Source material: Begin
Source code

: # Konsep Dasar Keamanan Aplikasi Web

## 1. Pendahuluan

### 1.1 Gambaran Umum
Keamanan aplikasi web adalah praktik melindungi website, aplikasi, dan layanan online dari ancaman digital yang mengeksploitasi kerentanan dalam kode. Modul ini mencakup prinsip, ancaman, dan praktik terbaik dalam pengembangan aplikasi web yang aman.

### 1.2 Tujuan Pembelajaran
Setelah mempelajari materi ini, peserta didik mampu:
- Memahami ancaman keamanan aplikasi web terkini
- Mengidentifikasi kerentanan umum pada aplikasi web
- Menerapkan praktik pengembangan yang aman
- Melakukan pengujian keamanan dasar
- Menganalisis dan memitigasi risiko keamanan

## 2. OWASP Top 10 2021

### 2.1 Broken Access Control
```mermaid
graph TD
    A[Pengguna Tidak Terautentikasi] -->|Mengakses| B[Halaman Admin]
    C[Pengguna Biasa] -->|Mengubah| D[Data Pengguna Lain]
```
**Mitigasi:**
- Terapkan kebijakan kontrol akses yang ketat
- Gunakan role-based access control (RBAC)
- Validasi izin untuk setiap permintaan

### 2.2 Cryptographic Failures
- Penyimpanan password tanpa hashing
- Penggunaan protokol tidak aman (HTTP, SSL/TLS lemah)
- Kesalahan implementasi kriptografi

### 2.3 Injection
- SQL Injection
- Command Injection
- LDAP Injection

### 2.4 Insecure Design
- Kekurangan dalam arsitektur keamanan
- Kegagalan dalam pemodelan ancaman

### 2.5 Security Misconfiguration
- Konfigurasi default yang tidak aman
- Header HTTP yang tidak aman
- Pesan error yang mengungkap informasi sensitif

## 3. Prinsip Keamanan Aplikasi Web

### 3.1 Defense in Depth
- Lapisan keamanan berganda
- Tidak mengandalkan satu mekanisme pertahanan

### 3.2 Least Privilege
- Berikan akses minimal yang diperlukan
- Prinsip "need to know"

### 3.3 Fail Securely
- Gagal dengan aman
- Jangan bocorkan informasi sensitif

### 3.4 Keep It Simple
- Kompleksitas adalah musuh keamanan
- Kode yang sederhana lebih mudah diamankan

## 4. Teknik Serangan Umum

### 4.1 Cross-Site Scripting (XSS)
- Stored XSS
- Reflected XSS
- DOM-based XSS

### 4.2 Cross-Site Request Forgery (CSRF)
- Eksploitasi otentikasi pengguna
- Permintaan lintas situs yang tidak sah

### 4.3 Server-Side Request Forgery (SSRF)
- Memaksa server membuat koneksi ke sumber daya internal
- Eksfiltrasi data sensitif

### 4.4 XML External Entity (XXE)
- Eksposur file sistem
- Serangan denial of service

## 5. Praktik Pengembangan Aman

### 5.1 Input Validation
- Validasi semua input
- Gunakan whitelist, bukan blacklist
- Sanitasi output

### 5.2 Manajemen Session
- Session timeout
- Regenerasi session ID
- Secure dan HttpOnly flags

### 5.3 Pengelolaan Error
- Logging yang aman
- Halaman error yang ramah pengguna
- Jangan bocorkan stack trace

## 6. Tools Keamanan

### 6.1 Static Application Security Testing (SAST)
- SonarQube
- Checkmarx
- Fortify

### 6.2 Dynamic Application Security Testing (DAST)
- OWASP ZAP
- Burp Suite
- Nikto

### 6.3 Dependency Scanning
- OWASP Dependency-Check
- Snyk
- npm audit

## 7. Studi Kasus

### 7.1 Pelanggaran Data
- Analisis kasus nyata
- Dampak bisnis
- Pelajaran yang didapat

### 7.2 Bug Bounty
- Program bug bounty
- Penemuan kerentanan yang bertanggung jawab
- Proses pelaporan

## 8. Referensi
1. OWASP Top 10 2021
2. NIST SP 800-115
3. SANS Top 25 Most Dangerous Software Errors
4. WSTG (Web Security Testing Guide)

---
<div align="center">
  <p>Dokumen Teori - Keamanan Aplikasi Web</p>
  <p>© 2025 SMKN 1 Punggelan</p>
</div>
Source material: End
> _What this task involves_
Start at the first line of the entries and stop at the line that contains "### 4.4 XML External Entity (XXE)". Repeat every line in that span exactly, and nothing beyond it.

> _Task result_
Source code

: # Konsep Dasar Keamanan Aplikasi Web

## 1. Pendahuluan

### 1.1 Gambaran Umum
Keamanan aplikasi web adalah praktik melindungi website, aplikasi, dan layanan online dari ancaman digital yang mengeksploitasi kerentanan dalam kode. Modul ini mencakup prinsip, ancaman, dan praktik terbaik dalam pengembangan aplikasi web yang aman.

### 1.2 Tujuan Pembelajaran
Setelah mempelajari materi ini, peserta didik mampu:
- Memahami ancaman keamanan aplikasi web terkini
- Mengidentifikasi kerentanan umum pada aplikasi web
- Menerapkan praktik pengembangan yang aman
- Melakukan pengujian keamanan dasar
- Menganalisis dan memitigasi risiko keamanan

## 2. OWASP Top 10 2021

### 2.1 Broken Access Control
```mermaid
graph TD
    A[Pengguna Tidak Terautentikasi] -->|Mengakses| B[Halaman Admin]
    C[Pengguna Biasa] -->|Mengubah| D[Data Pengguna Lain]
```
**Mitigasi:**
- Terapkan kebijakan kontrol akses yang ketat
- Gunakan role-based access control (RBAC)
- Validasi izin untuk setiap permintaan

### 2.2 Cryptographic Failures
- Penyimpanan password tanpa hashing
- Penggunaan protokol tidak aman (HTTP, SSL/TLS lemah)
- Kesalahan implementasi kriptografi

### 2.3 Injection
- SQL Injection
- Command Injection
- LDAP Injection

### 2.4 Insecure Design
- Kekurangan dalam arsitektur keamanan
- Kegagalan dalam pemodelan ancaman

### 2.5 Security Misconfiguration
- Konfigurasi default yang tidak aman
- Header HTTP yang tidak aman
- Pesan error yang mengungkap informasi sensitif

## 3. Prinsip Keamanan Aplikasi Web

### 3.1 Defense in Depth
- Lapisan keamanan berganda
- Tidak mengandalkan satu mekanisme pertahanan

### 3.2 Least Privilege
- Berikan akses minimal yang diperlukan
- Prinsip "need to know"

### 3.3 Fail Securely
- Gagal dengan aman
- Jangan bocorkan informasi sensitif

### 3.4 Keep It Simple
- Kompleksitas adalah musuh keamanan
- Kode yang sederhana lebih mudah diamankan

## 4. Teknik Serangan Umum

### 4.1 Cross-Site Scripting (XSS)
- Stored XSS
- Reflected XSS
- DOM-based XSS

### 4.2 Cross-Site Request Forgery (CSRF)
- Eksploitasi otentikasi pengguna
- Permintaan lintas situs yang tidak sah

### 4.3 Server-Side Request Forgery (SSRF)
- Memaksa server membuat koneksi ke sumber daya internal
- Eksfiltrasi data sensitif

### 4.4 XML External Entity (XXE)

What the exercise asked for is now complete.